[[ Given records, beginning ]]

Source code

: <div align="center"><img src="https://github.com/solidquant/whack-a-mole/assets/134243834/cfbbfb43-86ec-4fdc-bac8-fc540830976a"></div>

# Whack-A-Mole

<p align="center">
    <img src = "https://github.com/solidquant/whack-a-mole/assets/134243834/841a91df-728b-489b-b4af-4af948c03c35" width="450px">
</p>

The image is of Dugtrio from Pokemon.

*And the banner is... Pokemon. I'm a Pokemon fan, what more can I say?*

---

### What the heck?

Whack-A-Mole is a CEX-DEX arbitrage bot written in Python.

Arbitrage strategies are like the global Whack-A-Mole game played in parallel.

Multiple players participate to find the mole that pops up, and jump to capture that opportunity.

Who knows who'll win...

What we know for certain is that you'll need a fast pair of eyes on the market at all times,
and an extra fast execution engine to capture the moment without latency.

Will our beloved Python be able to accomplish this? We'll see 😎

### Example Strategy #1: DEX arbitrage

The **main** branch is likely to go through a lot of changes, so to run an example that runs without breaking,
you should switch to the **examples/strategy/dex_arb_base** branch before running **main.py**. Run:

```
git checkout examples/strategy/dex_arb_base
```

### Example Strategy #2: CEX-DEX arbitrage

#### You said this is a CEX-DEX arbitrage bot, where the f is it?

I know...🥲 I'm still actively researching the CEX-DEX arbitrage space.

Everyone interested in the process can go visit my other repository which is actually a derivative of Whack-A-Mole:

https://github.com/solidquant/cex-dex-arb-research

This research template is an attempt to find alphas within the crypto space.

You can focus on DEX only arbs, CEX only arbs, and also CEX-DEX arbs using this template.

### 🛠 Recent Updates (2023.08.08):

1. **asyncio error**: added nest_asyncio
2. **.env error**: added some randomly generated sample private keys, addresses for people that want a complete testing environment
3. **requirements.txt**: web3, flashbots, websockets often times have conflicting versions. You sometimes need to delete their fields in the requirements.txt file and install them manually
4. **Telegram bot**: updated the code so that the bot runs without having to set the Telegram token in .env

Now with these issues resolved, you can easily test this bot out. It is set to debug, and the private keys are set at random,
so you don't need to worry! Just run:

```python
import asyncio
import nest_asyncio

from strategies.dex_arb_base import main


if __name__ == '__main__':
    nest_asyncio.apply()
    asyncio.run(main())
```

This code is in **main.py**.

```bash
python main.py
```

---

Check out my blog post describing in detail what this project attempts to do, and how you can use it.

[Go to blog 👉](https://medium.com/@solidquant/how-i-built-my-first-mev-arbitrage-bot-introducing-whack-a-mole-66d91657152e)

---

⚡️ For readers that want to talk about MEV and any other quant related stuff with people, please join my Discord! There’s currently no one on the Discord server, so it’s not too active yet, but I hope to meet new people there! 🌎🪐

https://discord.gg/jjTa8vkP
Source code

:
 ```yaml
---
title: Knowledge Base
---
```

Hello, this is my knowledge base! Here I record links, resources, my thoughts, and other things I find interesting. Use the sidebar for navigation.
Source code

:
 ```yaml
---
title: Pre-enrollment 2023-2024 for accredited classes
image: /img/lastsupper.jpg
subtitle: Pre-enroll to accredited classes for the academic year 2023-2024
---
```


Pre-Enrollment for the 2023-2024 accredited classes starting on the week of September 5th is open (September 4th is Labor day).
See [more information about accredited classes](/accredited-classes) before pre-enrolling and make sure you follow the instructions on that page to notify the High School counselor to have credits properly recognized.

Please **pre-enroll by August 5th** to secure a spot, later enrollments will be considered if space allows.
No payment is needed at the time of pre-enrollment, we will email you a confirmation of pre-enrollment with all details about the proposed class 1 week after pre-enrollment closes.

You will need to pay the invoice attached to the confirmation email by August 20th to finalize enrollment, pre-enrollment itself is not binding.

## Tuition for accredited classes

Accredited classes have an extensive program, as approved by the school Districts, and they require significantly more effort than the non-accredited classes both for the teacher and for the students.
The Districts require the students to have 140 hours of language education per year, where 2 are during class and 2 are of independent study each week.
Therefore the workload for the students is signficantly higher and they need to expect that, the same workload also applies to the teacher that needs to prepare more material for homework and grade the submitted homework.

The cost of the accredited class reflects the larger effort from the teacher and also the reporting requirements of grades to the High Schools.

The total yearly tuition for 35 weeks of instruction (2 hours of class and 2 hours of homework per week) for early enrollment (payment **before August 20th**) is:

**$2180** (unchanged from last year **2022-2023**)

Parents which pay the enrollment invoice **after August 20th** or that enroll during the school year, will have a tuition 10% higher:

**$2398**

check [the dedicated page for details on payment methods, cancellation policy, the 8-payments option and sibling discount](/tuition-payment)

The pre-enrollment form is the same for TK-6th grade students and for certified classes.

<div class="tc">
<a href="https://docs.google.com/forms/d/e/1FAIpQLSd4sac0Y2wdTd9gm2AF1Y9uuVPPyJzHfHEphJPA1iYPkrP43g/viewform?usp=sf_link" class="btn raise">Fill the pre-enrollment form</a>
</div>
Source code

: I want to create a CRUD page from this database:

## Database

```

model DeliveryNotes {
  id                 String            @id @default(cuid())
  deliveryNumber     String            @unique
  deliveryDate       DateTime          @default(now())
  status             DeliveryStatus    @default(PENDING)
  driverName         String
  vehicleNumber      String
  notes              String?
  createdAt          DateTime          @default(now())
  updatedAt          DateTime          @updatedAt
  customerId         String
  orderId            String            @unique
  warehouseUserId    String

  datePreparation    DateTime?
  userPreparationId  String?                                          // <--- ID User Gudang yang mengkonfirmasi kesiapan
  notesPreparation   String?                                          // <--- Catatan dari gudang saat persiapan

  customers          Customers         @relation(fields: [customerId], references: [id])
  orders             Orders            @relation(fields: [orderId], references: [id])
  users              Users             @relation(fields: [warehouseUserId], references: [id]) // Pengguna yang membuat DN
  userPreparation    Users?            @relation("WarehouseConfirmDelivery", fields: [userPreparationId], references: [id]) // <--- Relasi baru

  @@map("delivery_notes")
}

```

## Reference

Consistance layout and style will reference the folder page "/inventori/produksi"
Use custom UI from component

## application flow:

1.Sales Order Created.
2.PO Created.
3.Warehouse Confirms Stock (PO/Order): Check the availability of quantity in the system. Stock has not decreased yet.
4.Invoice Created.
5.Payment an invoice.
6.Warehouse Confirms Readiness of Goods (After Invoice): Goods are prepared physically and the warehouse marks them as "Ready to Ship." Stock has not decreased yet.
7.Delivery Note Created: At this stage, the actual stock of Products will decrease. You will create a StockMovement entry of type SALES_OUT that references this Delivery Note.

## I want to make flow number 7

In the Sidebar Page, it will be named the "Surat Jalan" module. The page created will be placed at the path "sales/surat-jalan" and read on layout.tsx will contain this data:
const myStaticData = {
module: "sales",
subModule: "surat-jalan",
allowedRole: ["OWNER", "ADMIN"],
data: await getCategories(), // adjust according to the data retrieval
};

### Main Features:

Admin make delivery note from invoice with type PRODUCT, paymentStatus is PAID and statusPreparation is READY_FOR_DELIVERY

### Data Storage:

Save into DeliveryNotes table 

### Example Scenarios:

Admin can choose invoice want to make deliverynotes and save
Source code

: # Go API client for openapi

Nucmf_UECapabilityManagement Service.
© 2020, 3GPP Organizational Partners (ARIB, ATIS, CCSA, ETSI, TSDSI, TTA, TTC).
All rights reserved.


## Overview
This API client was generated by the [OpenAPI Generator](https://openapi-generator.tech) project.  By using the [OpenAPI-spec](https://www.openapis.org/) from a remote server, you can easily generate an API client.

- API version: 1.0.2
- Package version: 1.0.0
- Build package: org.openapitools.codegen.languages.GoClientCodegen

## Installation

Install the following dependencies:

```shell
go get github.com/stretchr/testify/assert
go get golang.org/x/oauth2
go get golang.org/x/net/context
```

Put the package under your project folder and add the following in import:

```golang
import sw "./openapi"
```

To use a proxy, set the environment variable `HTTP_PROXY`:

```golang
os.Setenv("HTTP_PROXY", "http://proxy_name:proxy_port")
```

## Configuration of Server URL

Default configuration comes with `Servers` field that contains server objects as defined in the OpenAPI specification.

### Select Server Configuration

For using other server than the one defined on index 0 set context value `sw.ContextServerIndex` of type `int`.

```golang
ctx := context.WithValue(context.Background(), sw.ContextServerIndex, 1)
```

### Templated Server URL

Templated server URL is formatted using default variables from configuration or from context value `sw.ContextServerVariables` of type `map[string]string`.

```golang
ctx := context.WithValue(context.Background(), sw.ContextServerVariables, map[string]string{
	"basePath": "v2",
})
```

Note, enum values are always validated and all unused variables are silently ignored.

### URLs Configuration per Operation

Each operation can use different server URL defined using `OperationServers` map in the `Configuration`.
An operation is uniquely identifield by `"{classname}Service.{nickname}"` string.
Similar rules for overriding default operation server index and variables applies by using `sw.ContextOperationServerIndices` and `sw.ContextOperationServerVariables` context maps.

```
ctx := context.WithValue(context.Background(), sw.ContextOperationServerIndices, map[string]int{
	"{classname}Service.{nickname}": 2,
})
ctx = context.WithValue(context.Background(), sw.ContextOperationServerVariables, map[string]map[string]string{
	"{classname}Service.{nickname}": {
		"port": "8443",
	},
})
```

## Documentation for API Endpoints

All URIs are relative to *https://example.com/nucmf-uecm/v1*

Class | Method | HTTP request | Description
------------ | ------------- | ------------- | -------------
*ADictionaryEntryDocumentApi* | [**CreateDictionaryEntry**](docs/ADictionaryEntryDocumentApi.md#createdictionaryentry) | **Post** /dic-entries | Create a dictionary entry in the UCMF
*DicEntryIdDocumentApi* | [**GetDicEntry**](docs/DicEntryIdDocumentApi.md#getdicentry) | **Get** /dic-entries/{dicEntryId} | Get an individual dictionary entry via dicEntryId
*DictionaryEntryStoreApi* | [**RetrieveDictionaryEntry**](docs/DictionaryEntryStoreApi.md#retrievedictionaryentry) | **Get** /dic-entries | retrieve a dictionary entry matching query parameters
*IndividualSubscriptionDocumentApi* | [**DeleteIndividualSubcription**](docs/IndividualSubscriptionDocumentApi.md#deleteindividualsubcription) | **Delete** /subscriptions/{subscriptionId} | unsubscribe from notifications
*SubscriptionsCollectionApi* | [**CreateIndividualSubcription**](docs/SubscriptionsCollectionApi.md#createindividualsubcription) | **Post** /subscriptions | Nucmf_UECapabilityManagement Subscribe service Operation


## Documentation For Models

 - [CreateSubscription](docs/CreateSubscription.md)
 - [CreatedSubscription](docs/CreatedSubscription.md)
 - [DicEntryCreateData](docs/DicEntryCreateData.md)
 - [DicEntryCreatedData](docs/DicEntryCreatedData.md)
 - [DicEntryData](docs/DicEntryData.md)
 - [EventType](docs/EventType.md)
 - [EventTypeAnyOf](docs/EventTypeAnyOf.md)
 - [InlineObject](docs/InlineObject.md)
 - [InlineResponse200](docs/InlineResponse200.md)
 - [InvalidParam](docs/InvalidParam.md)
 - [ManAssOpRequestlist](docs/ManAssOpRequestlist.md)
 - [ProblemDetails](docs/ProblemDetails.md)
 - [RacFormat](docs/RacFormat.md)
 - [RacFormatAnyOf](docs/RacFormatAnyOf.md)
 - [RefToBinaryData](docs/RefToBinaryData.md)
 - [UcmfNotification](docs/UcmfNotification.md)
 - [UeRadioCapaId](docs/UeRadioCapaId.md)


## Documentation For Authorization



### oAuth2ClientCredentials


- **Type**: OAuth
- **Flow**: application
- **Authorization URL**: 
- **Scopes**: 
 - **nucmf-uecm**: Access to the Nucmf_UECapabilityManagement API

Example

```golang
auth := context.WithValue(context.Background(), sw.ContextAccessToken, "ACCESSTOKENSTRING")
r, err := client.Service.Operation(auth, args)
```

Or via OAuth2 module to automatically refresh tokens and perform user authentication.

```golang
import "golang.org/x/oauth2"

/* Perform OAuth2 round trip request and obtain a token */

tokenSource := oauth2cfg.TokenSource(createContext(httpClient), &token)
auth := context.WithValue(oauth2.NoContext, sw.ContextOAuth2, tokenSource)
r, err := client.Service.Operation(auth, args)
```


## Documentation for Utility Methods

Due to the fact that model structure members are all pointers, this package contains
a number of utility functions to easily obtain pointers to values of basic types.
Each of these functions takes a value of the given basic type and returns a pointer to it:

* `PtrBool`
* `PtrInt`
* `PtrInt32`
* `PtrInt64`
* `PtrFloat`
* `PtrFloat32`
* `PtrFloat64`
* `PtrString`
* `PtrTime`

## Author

[[ Given records, end ]]

§ **Your instructions**: Would you restate, word for word, every line of the listing from its first line through the line with "1. **asyncio error**: added nest_asyncio"?

§ **Problem solution**:
Source code

: <div align="center"><img src="https://github.com/solidquant/whack-a-mole/assets/134243834/cfbbfb43-86ec-4fdc-bac8-fc540830976a"></div>

# Whack-A-Mole

<p align="center">
    <img src = "https://github.com/solidquant/whack-a-mole/assets/134243834/841a91df-728b-489b-b4af-4af948c03c35" width="450px">
</p>

The image is of Dugtrio from Pokemon.

*And the banner is... Pokemon. I'm a Pokemon fan, what more can I say?*

---

### What the heck?

Whack-A-Mole is a CEX-DEX arbitrage bot written in Python.

Arbitrage strategies are like the global Whack-A-Mole game played in parallel.

Multiple players participate to find the mole that pops up, and jump to capture that opportunity.

Who knows who'll win...

What we know for certain is that you'll need a fast pair of eyes on the market at all times,
and an extra fast execution engine to capture the moment without latency.

Will our beloved Python be able to accomplish this? We'll see 😎

### Example Strategy #1: DEX arbitrage

The **main** branch is likely to go through a lot of changes, so to run an example that runs without breaking,
you should switch to the **examples/strategy/dex_arb_base** branch before running **main.py**. Run:

```
git checkout examples/strategy/dex_arb_base
```

### Example Strategy #2: CEX-DEX arbitrage

#### You said this is a CEX-DEX arbitrage bot, where the f is it?

I know...🥲 I'm still actively researching the CEX-DEX arbitrage space.

Everyone interested in the process can go visit my other repository which is actually a derivative of Whack-A-Mole:

https://github.com/solidquant/cex-dex-arb-research

This research template is an attempt to find alphas within the crypto space.

You can focus on DEX only arbs, CEX only arbs, and also CEX-DEX arbs using this template.

### 🛠 Recent Updates (2023.08.08):

1. **asyncio error**: added nest_asyncio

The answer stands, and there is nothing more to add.